I created this spicy recipe one day using what I had available from my garden—hot peppers, carrots, onions and garlic. The carrots made this recipe stand out. —Carolyn Wheel, Fairfax, Vermont
Featured In: 40 Condiments You Can Make at Home
- 20 habanero peppers (4-1/2 ounces)
- 5 serrano peppers (2-1/2 ounces)
- 15 dried arbol chiles
- 2 large carrots (5-1/2 ounces), peeled, halved lengthwise and quartered
- 1 large sweet onion (15 ounces), cut into eight wedges
- 8 garlic cloves, halved
- 1 cup water
- 3/4 cup white vinegar (minimum 5% acetic acid)
- 1/2 cup fresh lime juice
- 3 teaspoons salt
- 1 teaspoon coarsely ground pepper
- Cut habanero and serrano peppers in half; discard stems and seeds.

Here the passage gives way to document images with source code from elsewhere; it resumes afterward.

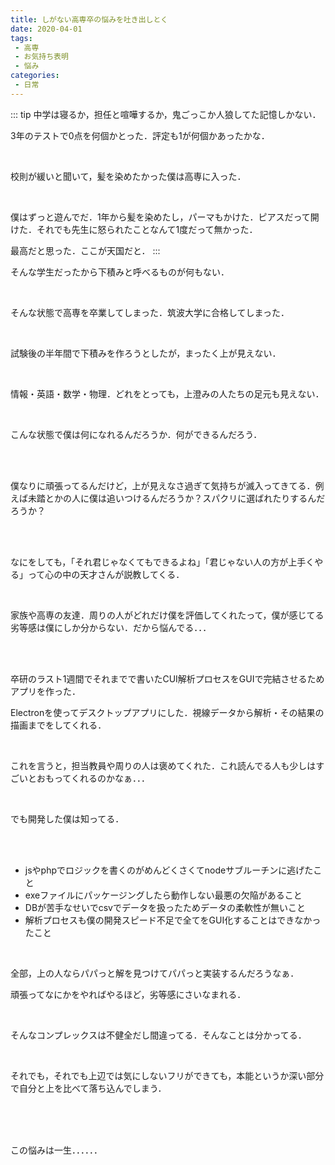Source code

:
 ```yaml
---
title: しがない高専卒の悩みを吐き出しとく
date: 2020-04-01
tags:
 - 高専
 - お気持ち表明
 - 悩み
categories:
 - 日常
---
```



::: tip
中学は寝るか，担任と喧嘩するか，鬼ごっこか人狼してた記憶しかない．

3年のテストで0点を何個かとった．評定も1が何個かあったかな．

<br>

校則が緩いと聞いて，髪を染めたかった僕は高専に入った．

<br>

僕はずっと遊んでだ．1年から髪を染めたし，パーマもかけた．ピアスだって開けた．それでも先生に怒られたことなんて1度だって無かった．

最高だと思った．ここが天国だと．
:::

そんな学生だったから下積みと呼べるものが何もない．

<br>


そんな状態で高専を卒業してしまった．筑波大学に合格してしまった．

<br>


試験後の半年間で下積みを作ろうとしたが，まったく上が見えない．

<br>


情報・英語・数学・物理．どれをとっても，上澄みの人たちの足元も見えない．

<br>

こんな状態で僕は何になれるんだろうか．何ができるんだろう．

<br>
<br>

僕なりに頑張ってるんだけど，上が見えなさ過ぎて気持ちが滅入ってきてる．例えば未踏とかの人に僕は追いつけるんだろうか？スパクリに選ばれたりするんだろうか？

<br>
<br>

なにをしても，「それ君じゃなくてもできるよね」「君じゃない人の方が上手くやる」って心の中の天才さんが説教してくる．

<br>

家族や高専の友達．周りの人がどれだけ僕を評価してくれたって，僕が感じてる劣等感は僕にしか分からない．だから悩んでる．．．


<br>
<br>

卒研のラスト1週間でそれまでで書いたCUI解析プロセスをGUIで完結させるためアプリを作った．

Electronを使ってデスクトップアプリにした．視線データから解析・その結果の描画までをしてくれる．

<br>

これを言うと，担当教員や周りの人は褒めてくれた．これ読んでる人も少しはすごいとおもってくれるのかなぁ．．．

<br>

でも開発した僕は知ってる．

<br>
<br>

- jsやphpでロジックを書くのがめんどくさくてnodeサブルーチンに逃げたこと
- exeファイルにパッケージングしたら動作しない最悪の欠陥があること
- DBが苦手なせいでcsvでデータを扱ったためデータの柔軟性が無いこと
- 解析プロセスも僕の開発スピード不足で全てをGUI化することはできなかったこと

<br>

全部，上の人ならパパっと解を見つけてパパっと実装するんだろうなぁ．

頑張ってなにかをやればやるほど，劣等感にさいなまれる．

<br>

そんなコンプレックスは不健全だし間違ってる．そんなことは分かってる．

<br>

それでも，それでも上辺では気にしないフリができても，本能というか深い部分で自分と上を比べて落ち込んでしまう．

<br>
<br>
<br>

この悩みは一生．．．．．．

In a bowl, combine arbol chiles and enough boiling water to cover. Let stand, covered, 10 minutes; drain.
- Meanwhile, in a well-ventilated area, fill a 6-qt. stockpot three-quarters with water; bring to a boil. Add carrots, onion and garlic. Return to a boil; cook until soft, 20-22 minutes. Remove with a slotted spoon to a bowl. Add peppers to stockpot; return to a boil. Boil 1 minute; drain. Place water, vinegar, lime juice, salt and pepper in a blender. Add vegetables; cover and process until smooth. Return to stockpot; bring to a boil.
- Carefully ladle mixture into five hot half-pint jars, leaving 1/2-in. headspace. Remove air bubbles and adjust headspace, if necessary, by adding hot mixture. Wipe rims. Center lids on jars; screw on bands until fingertip tight.
- Place jars into canner with simmering water, ensuring that they are completely covered with water. Bring to a boil; process for 10 minutes. Remove jars and cool. Yield: 5 half-pints.